Was für ein Klamauk! Diese ironische Adaption des Märchens von der „Prinzessin auf der Erbse“ brachte bereits im Jahr 1959 das, was Ritter- oder Mittelalter-Musicals wie „Spamalot“ und „Something Rotten!“ später origineller und bissiger unternahmen: Sie zeigt den humorträchtigen Zusammenprall von höfischer Etikette mit flapsig-frechen Brechungen aus unserer Gegenwart. Bei allem Witz, den Regisseur Christopher Tölle und seine formidabel aufgelegte Truppe dem Märchen im Baden-Badener Theater angedeihen lassen: Das ständige Chargieren und Übertreiben gerät selbst für den Verehrer höherer Albernheit mitunter zur Überdosis.

In den deutschsprachigen Theatern kommt das knallige Märchen nur höchst selten auf die Bühne (bisher, genauer gesagt, nur in Hildesheim, Wien und zweimal von Musicalstudenten in München). In den USA dagegen erfreut sich die freche Prinzessin an Schulen und in Community-Theatern bleibender Beliebtheit, das Stück wurde mehrfach verfilmt und kehrt immer wieder in Revivals an den Broadway und Off-Broadway zurück. Die flotte, jazzige Broadway-Partitur stammt von Mary Rodgers, der Tochter des großen Richard Rodgers; sie klingt nett und unterhaltsam, ist aber sicher kein herausragendes Werk. Die sehr lustige deutsche Übersetzung von Sonya Martin und Frank Buecheler trägt auf jeden Fall zur Freude am Stück bei.
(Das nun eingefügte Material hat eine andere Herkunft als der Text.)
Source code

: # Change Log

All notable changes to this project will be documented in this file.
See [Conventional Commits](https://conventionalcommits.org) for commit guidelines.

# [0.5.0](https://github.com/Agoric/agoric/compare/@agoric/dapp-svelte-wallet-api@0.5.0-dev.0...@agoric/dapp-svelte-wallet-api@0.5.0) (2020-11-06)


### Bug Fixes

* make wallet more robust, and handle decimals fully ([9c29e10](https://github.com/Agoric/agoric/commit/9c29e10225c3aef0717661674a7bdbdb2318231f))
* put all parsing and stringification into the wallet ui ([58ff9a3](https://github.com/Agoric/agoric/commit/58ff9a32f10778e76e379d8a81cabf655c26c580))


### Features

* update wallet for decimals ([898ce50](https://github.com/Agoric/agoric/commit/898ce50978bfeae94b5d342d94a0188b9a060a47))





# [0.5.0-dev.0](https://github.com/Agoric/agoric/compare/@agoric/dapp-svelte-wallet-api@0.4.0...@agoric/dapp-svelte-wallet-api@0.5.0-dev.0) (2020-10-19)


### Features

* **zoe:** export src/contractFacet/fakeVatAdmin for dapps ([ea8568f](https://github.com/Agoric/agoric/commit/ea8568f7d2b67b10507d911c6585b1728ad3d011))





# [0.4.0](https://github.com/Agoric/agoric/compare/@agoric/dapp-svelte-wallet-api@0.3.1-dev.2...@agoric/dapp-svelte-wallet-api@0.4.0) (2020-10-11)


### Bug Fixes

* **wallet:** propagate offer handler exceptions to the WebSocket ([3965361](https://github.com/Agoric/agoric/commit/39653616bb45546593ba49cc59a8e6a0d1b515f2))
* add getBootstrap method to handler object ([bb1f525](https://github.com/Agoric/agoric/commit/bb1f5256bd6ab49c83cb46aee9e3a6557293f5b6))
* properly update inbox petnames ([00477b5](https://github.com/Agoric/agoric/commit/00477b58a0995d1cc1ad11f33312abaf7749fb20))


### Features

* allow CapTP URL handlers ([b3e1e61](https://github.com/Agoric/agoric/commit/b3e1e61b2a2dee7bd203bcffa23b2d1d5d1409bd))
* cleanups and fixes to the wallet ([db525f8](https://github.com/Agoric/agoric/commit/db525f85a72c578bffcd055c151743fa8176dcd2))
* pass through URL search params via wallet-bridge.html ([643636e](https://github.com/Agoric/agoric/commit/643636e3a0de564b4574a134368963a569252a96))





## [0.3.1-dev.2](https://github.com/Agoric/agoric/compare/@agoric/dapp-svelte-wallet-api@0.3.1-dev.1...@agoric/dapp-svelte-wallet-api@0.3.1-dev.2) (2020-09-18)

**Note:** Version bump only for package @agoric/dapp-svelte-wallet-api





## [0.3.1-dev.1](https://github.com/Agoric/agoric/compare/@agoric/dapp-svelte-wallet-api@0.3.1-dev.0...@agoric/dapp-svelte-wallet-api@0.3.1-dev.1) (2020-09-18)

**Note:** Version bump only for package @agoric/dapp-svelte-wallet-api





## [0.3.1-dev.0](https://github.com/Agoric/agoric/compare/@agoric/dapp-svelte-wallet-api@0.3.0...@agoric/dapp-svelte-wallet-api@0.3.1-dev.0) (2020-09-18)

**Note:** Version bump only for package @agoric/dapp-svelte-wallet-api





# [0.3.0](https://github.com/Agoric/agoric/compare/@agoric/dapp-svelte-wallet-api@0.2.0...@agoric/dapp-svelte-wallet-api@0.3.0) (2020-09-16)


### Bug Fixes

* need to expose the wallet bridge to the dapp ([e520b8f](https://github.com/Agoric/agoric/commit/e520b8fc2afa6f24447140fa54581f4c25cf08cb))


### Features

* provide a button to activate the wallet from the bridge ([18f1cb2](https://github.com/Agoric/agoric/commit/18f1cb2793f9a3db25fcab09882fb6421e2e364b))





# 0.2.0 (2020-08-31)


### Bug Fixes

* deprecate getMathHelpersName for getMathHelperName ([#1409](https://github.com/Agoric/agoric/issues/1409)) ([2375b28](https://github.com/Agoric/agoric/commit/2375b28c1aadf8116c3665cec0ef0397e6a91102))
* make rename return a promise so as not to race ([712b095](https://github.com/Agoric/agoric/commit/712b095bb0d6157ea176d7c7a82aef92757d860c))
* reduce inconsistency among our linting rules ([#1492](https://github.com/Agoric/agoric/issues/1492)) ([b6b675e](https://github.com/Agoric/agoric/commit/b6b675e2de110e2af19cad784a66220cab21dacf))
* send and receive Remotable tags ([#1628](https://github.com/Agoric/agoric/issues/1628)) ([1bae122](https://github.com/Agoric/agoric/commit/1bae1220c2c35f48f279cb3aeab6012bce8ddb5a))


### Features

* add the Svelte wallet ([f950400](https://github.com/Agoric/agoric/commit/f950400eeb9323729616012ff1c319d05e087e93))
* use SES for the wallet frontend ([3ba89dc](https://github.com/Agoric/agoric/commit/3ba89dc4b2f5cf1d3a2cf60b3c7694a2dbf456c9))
In Baden-Baden fährt Ausstatterin Heike Seidler alles auf, was der Fundus an Strumpfhosen, Wamsen und Reifröcken hergibt. Gespielt wird, Drehbühne und Versenkungen inklusive, auf den Zinnen einer Burg vor einem romantischen Landschaftsprospekt. Die Handlung ist erstaunlich gut auf sämtliche Rollen verteilt, in einem so kleinen Ensemble bekommen alle ihre Auftritte, gerne auch mal cross-gegendert wie bei einer graziösen, aber bärtigen Bewerberin um die offene Stelle als Prinzessin. Oder in der Hauptrolle von Königin Migräne, wo Michael Laricchia die besorgte Mutter, die ihren verhätschelten Sohn nicht hergeben will, keineswegs als Dragqueen spielt, sondern eher als eine Cruella De Vil mit der vollendeten Contenance von Queen Elizabeth. Kein Wunder, dass der König seit Jahren verstummt ist, seine ausgeklügelte Zeichensprache wird leider ständig falsch verstanden – Holger Stolz erfreut wie all seine Kollegen mit einer schwungvollen Körperkomik bis zum Slapstick.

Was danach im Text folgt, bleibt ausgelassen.